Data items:
+++

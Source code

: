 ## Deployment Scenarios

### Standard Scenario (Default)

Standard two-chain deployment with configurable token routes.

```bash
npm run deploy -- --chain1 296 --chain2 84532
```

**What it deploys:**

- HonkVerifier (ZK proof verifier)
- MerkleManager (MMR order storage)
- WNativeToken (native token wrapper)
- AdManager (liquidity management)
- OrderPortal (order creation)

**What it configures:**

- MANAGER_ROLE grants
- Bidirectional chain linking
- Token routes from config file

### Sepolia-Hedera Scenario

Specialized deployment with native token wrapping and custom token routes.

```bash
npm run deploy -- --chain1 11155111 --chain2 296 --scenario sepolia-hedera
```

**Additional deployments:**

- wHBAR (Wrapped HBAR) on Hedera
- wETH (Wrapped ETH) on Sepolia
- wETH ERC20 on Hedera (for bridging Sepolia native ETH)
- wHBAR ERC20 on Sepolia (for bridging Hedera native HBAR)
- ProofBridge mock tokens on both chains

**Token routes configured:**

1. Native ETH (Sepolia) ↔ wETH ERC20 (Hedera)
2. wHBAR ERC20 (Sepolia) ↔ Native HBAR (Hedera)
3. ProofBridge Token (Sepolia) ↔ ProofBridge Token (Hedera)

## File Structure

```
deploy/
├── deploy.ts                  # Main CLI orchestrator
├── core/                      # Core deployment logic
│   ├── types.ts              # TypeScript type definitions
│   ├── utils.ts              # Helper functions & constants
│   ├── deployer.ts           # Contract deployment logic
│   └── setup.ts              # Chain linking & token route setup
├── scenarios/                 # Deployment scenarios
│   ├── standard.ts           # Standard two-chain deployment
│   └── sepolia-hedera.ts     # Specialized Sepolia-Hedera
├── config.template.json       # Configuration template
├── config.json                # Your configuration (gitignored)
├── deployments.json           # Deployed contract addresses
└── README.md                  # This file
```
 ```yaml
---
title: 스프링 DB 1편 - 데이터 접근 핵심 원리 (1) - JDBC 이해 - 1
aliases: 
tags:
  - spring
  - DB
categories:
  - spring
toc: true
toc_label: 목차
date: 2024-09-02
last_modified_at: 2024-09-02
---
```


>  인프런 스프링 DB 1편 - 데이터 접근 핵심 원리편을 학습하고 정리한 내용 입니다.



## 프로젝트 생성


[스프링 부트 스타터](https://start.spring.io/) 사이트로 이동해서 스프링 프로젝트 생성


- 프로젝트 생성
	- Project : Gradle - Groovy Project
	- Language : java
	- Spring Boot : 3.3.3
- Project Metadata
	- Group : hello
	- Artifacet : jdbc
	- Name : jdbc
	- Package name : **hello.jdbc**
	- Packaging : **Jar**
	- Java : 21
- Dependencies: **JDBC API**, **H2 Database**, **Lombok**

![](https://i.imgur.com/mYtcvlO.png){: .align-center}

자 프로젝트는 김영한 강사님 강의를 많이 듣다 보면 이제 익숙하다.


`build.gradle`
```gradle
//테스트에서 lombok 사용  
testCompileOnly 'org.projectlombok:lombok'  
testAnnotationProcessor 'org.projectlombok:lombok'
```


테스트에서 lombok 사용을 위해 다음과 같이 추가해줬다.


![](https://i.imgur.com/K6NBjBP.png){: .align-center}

+++

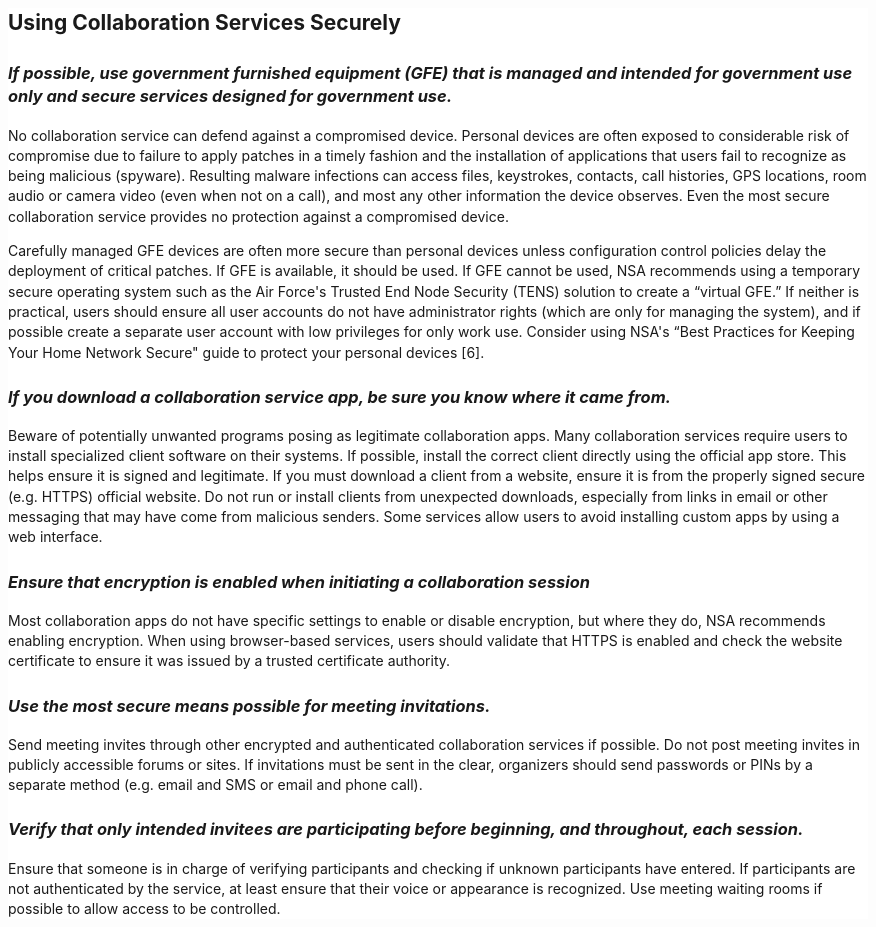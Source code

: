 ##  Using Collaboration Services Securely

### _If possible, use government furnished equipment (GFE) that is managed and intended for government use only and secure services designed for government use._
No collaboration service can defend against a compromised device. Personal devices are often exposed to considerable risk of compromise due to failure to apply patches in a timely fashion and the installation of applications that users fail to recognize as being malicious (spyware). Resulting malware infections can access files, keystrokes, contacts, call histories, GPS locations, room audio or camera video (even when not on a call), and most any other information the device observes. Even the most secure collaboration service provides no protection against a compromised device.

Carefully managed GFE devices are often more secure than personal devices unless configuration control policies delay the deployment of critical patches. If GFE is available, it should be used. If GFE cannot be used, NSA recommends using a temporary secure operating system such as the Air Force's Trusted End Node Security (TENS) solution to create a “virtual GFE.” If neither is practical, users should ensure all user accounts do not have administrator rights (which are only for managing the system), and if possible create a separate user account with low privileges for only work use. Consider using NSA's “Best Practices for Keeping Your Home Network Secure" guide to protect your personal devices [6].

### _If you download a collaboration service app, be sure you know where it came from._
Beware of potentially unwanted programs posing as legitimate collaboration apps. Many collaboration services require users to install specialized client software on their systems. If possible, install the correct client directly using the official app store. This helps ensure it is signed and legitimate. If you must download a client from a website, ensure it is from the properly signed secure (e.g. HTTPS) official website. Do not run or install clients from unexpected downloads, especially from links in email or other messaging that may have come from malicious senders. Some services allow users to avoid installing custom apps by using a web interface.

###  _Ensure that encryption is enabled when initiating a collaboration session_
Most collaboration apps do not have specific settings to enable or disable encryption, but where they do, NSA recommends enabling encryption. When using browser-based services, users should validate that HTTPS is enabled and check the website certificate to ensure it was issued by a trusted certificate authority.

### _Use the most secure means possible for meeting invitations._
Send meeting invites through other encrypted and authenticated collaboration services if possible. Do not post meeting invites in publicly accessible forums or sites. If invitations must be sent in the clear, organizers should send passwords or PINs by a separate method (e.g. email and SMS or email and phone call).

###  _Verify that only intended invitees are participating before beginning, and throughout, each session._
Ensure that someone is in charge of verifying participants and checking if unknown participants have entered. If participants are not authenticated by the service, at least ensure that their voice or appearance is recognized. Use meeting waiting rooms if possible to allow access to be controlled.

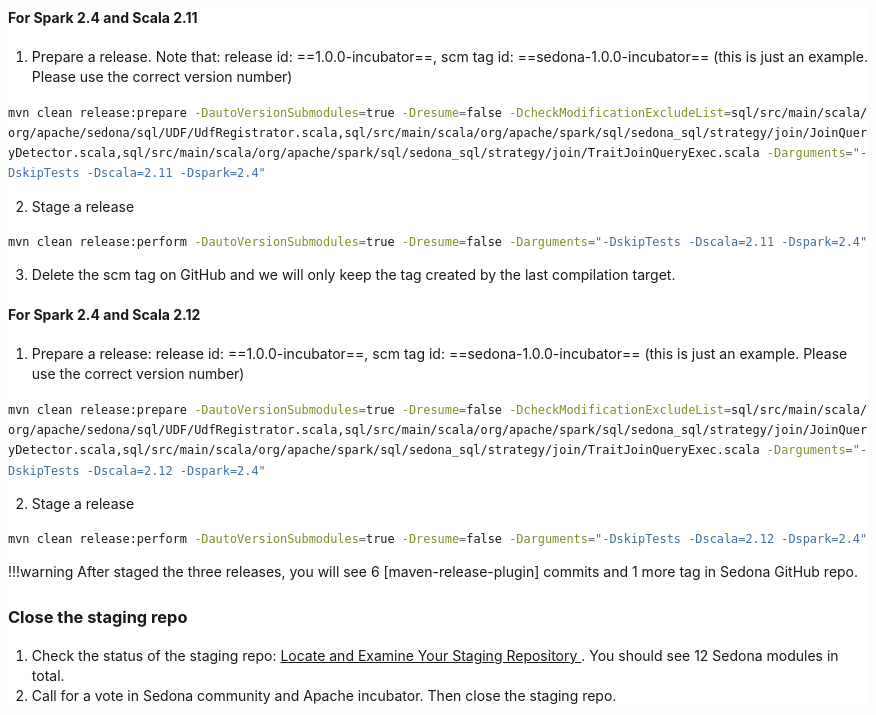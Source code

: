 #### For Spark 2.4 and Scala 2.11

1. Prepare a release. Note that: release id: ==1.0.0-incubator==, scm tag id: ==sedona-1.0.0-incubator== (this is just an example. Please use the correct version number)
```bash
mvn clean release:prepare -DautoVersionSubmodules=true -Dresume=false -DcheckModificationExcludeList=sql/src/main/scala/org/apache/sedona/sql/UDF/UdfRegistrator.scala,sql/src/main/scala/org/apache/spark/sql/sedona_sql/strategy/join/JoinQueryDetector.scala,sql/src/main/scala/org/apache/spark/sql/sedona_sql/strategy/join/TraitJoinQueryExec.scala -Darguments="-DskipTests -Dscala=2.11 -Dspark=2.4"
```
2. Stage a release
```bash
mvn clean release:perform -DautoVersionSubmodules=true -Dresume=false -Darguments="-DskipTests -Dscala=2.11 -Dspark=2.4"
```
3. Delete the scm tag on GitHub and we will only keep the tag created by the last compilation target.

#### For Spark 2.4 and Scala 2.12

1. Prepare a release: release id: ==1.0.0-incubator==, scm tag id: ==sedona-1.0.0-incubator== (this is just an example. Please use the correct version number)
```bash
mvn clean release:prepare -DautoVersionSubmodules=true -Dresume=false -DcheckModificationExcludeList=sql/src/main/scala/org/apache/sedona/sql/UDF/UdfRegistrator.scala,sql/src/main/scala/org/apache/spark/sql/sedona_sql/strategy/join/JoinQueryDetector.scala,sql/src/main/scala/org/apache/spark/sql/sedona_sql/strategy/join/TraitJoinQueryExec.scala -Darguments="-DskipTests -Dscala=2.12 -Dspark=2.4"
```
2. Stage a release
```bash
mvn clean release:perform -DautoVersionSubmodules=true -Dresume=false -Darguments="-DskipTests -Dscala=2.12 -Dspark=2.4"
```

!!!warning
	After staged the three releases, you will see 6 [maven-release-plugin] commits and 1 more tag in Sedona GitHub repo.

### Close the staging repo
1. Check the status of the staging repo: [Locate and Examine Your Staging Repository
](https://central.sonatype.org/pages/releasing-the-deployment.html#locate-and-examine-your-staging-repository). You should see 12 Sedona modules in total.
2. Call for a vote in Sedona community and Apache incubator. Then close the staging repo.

+++

Assignment:
Your answer must be every line from the entries that contains the string "DcheckModificationExcludeList", copied as it stands.

Answer to the exercise:
mvn clean release:prepare -DautoVersionSubmodules=true -Dresume=false -DcheckModificationExcludeList=sql/src/main/scala/org/apache/sedona/sql/UDF/UdfRegistrator.scala,sql/src/main/scala/org/apache/spark/sql/sedona_sql/strategy/join/JoinQueryDetector.scala,sql/src/main/scala/org/apache/spark/sql/sedona_sql/strategy/join/TraitJoinQueryExec.scala -Darguments="-DskipTests -Dscala=2.11 -Dspark=2.4"
mvn clean release:prepare -DautoVersionSubmodules=true -Dresume=false -DcheckModificationExcludeList=sql/src/main/scala/org/apache/sedona/sql/UDF/UdfRegistrator.scala,sql/src/main/scala/org/apache/spark/sql/sedona_sql/strategy/join/JoinQueryDetector.scala,sql/src/main/scala/org/apache/spark/sql/sedona_sql/strategy/join/TraitJoinQueryExec.scala -Darguments="-DskipTests -Dscala=2.12 -Dspark=2.4"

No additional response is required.